In the Ferrara area, small pasta parcels stuffed with pumpkin are known as cappellacci di zucca. Some people claim the term comes from the shape of the product, which vaguely resembles the straw hats worn by local farmers, hence "cappellacci", or caplaz in dialect.
The first historical mentions of cappellacci di zucca date back to the year 1000.
In 1584, “Dello Scalco”, the recipe book by Giovan Battista Rossetti, the chef employed at the court of the Duke Alfonso (II) d’Este, was published. In this text the first references to “tortelli di zucca con il butirro” can be found, which are very similar except for the addition of ginger, which was very common at the time.
Rossetti's text provides ample evidence of the importance of pumpkin at the banquets and dinners of the House of Este. In fact, it is not only a fundamental ingredient for filling cappellacci, but also appears in various dishes such as roast capon covered in pumpkin medallions. Caplaz, as they are known in local dialect, were therefore a delicacy for the House.
In actual fact, the combination of sweet and savoury of which cappellacci are emblematic, was dominant in 16th century cuisine. The most important culinary text of the 16th century written by Bartolomeo Scappi, the “secret chef” of Pope Pius V entitled “Opera” confirms the habit of sweetening and adding sugar to savoury and strong flavoured foods.

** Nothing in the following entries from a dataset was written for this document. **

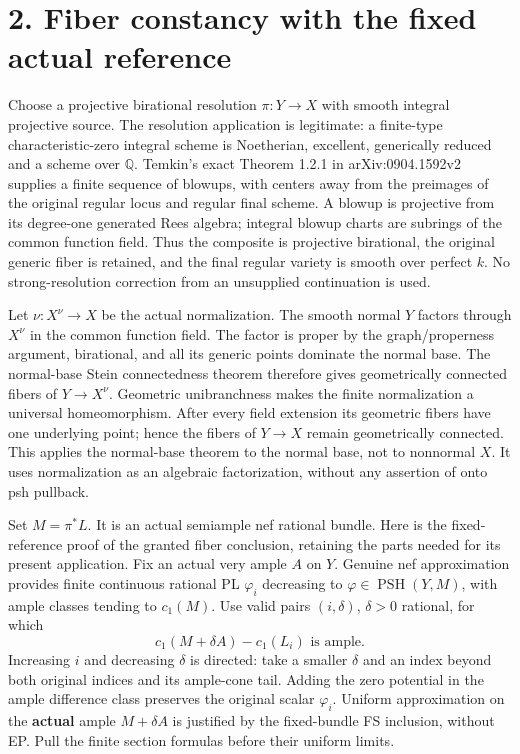 \documentclass[
  10pt,
]{article}
\begin{document}
\section{2. Fiber constancy with the fixed actual
reference}\label{fiber-constancy-with-the-fixed-actual-reference}

Choose a projective birational resolution \(\pi:Y\to X\) with smooth
integral projective source. The resolution application is legitimate: a
finite-type characteristic-zero integral scheme is Noetherian,
excellent, generically reduced and a scheme over \(\mathbb Q\). Temkin's
exact Theorem 1.2.1 in arXiv:0904.1592v2 supplies a finite sequence of
blowups, with centers away from the preimages of the original regular
locus and regular final scheme. A blowup is projective from its
degree-one generated Rees algebra; integral blowup charts are subrings
of the common function field. Thus the composite is projective
birational, the original generic fiber is retained, and the final
regular variety is smooth over perfect \(k\). No strong-resolution
correction from an unsupplied continuation is used.

Let \(\nu:X^\nu\to X\) be the actual normalization. The smooth normal
\(Y\) factors through \(X^\nu\) in the common function field. The factor
is proper by the graph/properness argument, birational, and all its
generic points dominate the normal base. The normal-base Stein
connectedness theorem therefore gives geometrically connected fibers of
\(Y\to X^\nu\). Geometric unibranchness makes the finite normalization a
universal homeomorphism. After every field extension its geometric
fibers have one underlying point; hence the fibers of \(Y\to X\) remain
geometrically connected. This applies the normal-base theorem to the
normal base, not to nonnormal \(X\). It uses normalization as an
algebraic factorization, without any assertion of onto psh pullback.

Set \(M=\pi^*L\). It is an actual semiample nef rational bundle. Here is
the fixed-reference proof of the granted fiber conclusion, retaining the
parts needed for its present application. Fix an actual very ample \(A\)
on \(Y\). Genuine nef approximation provides finite continuous rational
PL \(\varphi_i\) decreasing to \(\varphi\in\operatorname{PSH}(Y,M)\),
with ample classes tending to \(c_1(M)\). Use valid pairs
\((i,\delta)\), \(\delta>0\) rational, for which
\[c_1(M+\delta A)-c_1(L_i)\text{ is ample}.\] Increasing \(i\) and
decreasing \(\delta\) is directed: take a smaller \(\delta\) and an
index beyond both original indices and its ample-cone tail. Adding the
zero potential in the ample difference class preserves the original
scalar \(\varphi_i\). Uniform approximation on the \textbf{actual} ample
\(M+\delta A\) is justified by the fixed-bundle FS inclusion, without
EP. Pull the finite section formulas before their uniform limits.
\end{document}
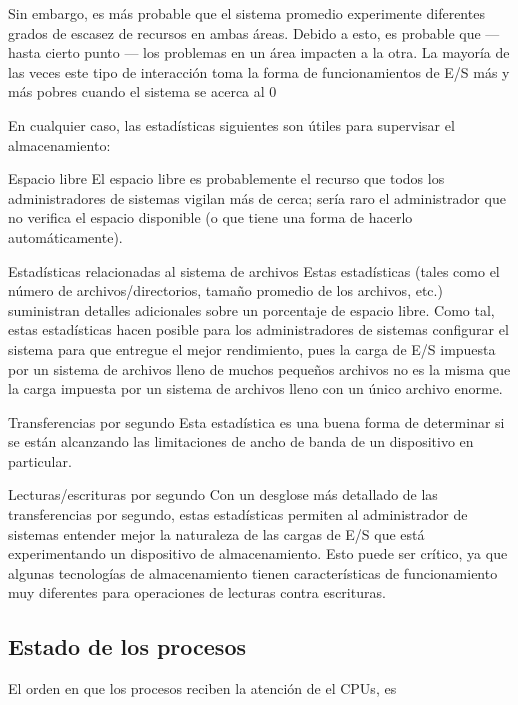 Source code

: \documentclass[12pt]{article}
\begin{document}
\begin{itemize}
Sin embargo, es más probable que el sistema promedio experimente diferentes grados de escasez de recursos en ambas áreas. Debido a esto, es probable que — hasta cierto punto — los problemas en un área impacten a la otra. La mayoría de las veces este tipo de interacción toma la forma de funcionamientos de E/S más y más pobres cuando el sistema se acerca al 0%

En cualquier caso, las estadísticas siguientes son útiles para supervisar el almacenamiento:

Espacio libre
El espacio libre es probablemente el recurso que todos los administradores de sistemas vigilan más de cerca; sería raro el administrador que no verifica el espacio disponible (o que tiene una forma de hacerlo automáticamente).

Estadísticas relacionadas al sistema de archivos
Estas estadísticas (tales como el número de archivos/directorios, tamaño promedio de los archivos, etc.) suministran detalles adicionales sobre un porcentaje de espacio libre. Como tal, estas estadísticas hacen posible para los administradores de sistemas configurar el sistema para que entregue el mejor rendimiento, pues la carga de E/S impuesta por un sistema de archivos lleno de muchos pequeños archivos no es la misma que la carga impuesta por un sistema de archivos lleno con un único archivo enorme.

Transferencias por segundo
Esta estadística es una buena forma de determinar si se están alcanzando las limitaciones de ancho de banda de un dispositivo en particular.

Lecturas/escrituras por segundo
Con un desglose más detallado de las transferencias por segundo, estas estadísticas permiten al administrador de sistemas entender mejor la naturaleza de las cargas de E/S que está experimentando un dispositivo de almacenamiento. Esto puede ser crítico, ya que algunas tecnologías de almacenamiento tienen características de funcionamiento muy diferentes para operaciones de lecturas contra escrituras.






\subsection*{Estado de los procesos}

El orden en que los procesos reciben la atención de el CPUs, es 


\end{itemize}
\end{document}
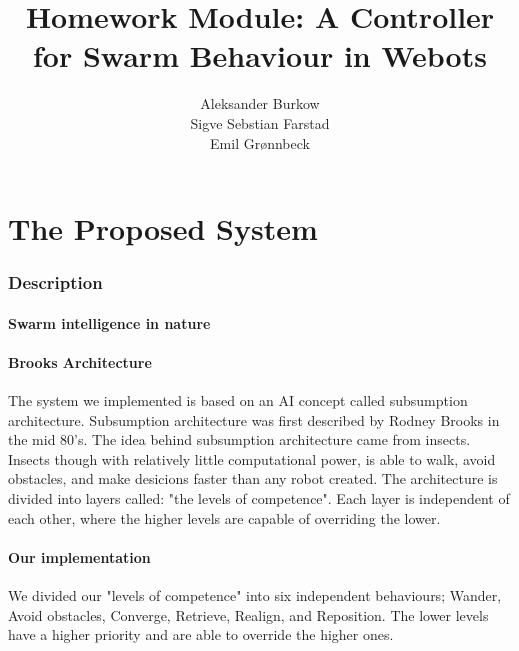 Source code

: \documentclass{article}
\title{Homework Module: A Controller for Swarm Behaviour in Webots}
\author{
    Aleksander Burkow \\
    Sigve Sebstian Farstad \\
    Emil Grønnbeck
}
\begin{document}
\maketitle
\thispagestyle{empty}


\newpage

\setcounter{page}{1}

\part{The Proposed System}

\section{Description}


\subsection{Swarm intelligence in nature}



\subsection{Brooks Architecture}
The system we implemented is based on an AI concept called subsumption architecture. Subsumption architecture was first described by Rodney Brooks in the mid 80's. The idea behind subsumption architecture came from insects. Insects though with relatively little computational power, is able to walk, avoid obstacles, and make desicions faster than any robot created. The architecture is divided into layers called: "the levels of competence". Each layer is  independent of each other, where the higher levels are capable of overriding the lower.

\subsection{Our implementation}
We divided our "levels of competence" into six independent behaviours; Wander, Avoid obstacles, Converge, Retrieve, Realign, and Reposition. The lower levels have a higher priority and are able to override the higher ones.

\end{document}
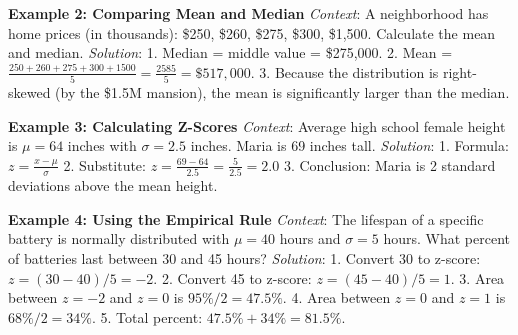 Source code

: \textbf{Example 2: Comparing Mean and Median}
\textit{Context}: A neighborhood has home prices (in thousands): \$250, \$260, \$275, \$300, \$1,500. Calculate the mean and median.
\textit{Solution}:
1. Median = middle value = \$275,000.
2. Mean = $\frac{250+260+275+300+1500}{5} = \frac{2585}{5} = \$517,000$.
3. Because the distribution is right-skewed (by the \$1.5M mansion), the mean is significantly larger than the median.

\textbf{Example 3: Calculating Z-Scores}
\textit{Context}: Average high school female height is $\mu = 64$ inches with $\sigma = 2.5$ inches. Maria is 69 inches tall.
\textit{Solution}:
1. Formula: $z = \frac{x - \mu}{\sigma}$
2. Substitute: $z = \frac{69 - 64}{2.5} = \frac{5}{2.5} = 2.0$
3. Conclusion: Maria is 2 standard deviations above the mean height.

\textbf{Example 4: Using the Empirical Rule}
\textit{Context}: The lifespan of a specific battery is normally distributed with $\mu = 40$ hours and $\sigma = 5$ hours. What percent of batteries last between 30 and 45 hours?
\textit{Solution}:
1. Convert 30 to z-score: $z = (30-40)/5 = -2$.
2. Convert 45 to z-score: $z = (45-40)/5 = 1$.
3. Area between $z=-2$ and $z=0$ is $95\% / 2 = 47.5\%$.
4. Area between $z=0$ and $z=1$ is $68\% / 2 = 34\%$.
5. Total percent: $47.5\% + 34\% = 81.5\%$.

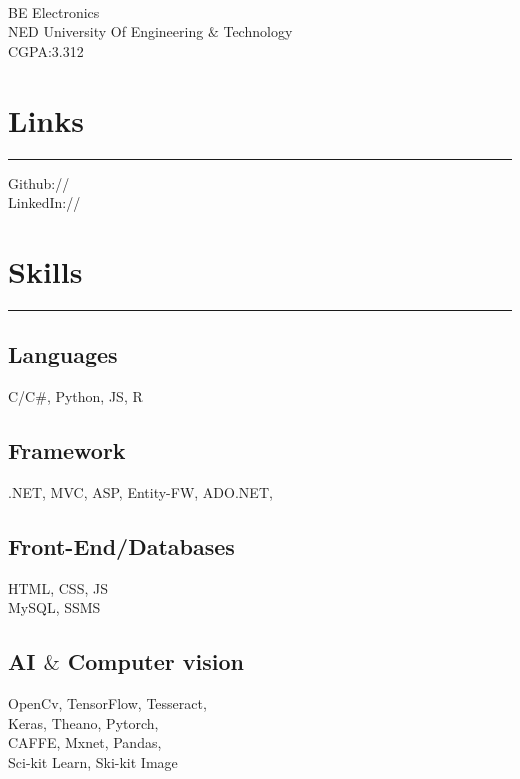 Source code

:\documentclass[]{ShumailaAhmed-Resume}
\begin{document}
%
%

\begin{minipage}[t]{0.33\textwidth} 
\begin{large}
	\\
\end{large}
BE Electronics\\
NED University Of Engineering $\&$ Technology \\ 
CGPA:3.312
\section{Links} 
\noindent\rule{5cm}{0.4pt}

Github:// \href{https://github.com/ShumailaAhmed}{} \\
LinkedIn://  \href{https://www.linkedin.com/in/shumaila-ahmed}{} \\


\section{Skills}
\noindent\rule{5cm}{0.4pt}
\subsection{Languages}
C/C\#, Python, JS, R
\vspace{6pt}
\subsection{Framework}
.NET, MVC, ASP, Entity-FW, ADO.NET,
\vspace{6pt}
\subsection{Front-End/Databases}
HTML, CSS, JS\\
MySQL, SSMS
\vspace{6pt}
\subsection{AI $\&$ Computer vision}
OpenCv, TensorFlow, Tesseract,\\
Keras, Theano, Pytorch,\\
CAFFE, Mxnet, Pandas,\\
Sci-kit Learn, Ski-kit Image
\vspace{6pt}

\end{minipage}
\end{document}
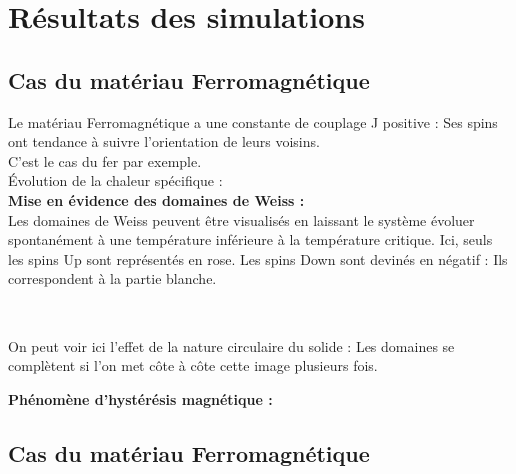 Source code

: \section{Résultats des simulations}
\subsection{Cas du matériau Ferromagnétique}
Le matériau Ferromagnétique a une constante de couplage J positive : Ses spins ont tendance à suivre l'orientation de leurs voisins.\\
C'est le cas du fer par exemple.\\

Évolution de la chaleur spécifique :\\




\textbf{Mise en évidence des domaines de Weiss :}\\
Les domaines de Weiss peuvent être visualisés en laissant le système évoluer spontanément à une température inférieure à la température critique. Ici, seuls les spins Up sont représentés en rose. Les spins Down sont devinés en négatif : Ils correspondent à la partie blanche.
\begin{center}
\\
\end{center}
On peut voir ici l'effet de la nature circulaire du solide : Les domaines se complètent si l'on met côte à côte cette image plusieurs fois.

\textbf{Phénomène d'hystérésis magnétique :}\\


\subsection{Cas du matériau Ferromagnétique}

This play on sweet and savoury contrasts later developed within the great traditions of Ferrara. In fact, even if cappellacci were originally served with butter, the most traditional evolution of the dish is with a tasty meat ragout and a generous sprinkling of Parmigiano Reggiano cheese, nicely exalting the combination of the pumpkin, which is sweet but not overly so, with the savoury meat sauce and cheese.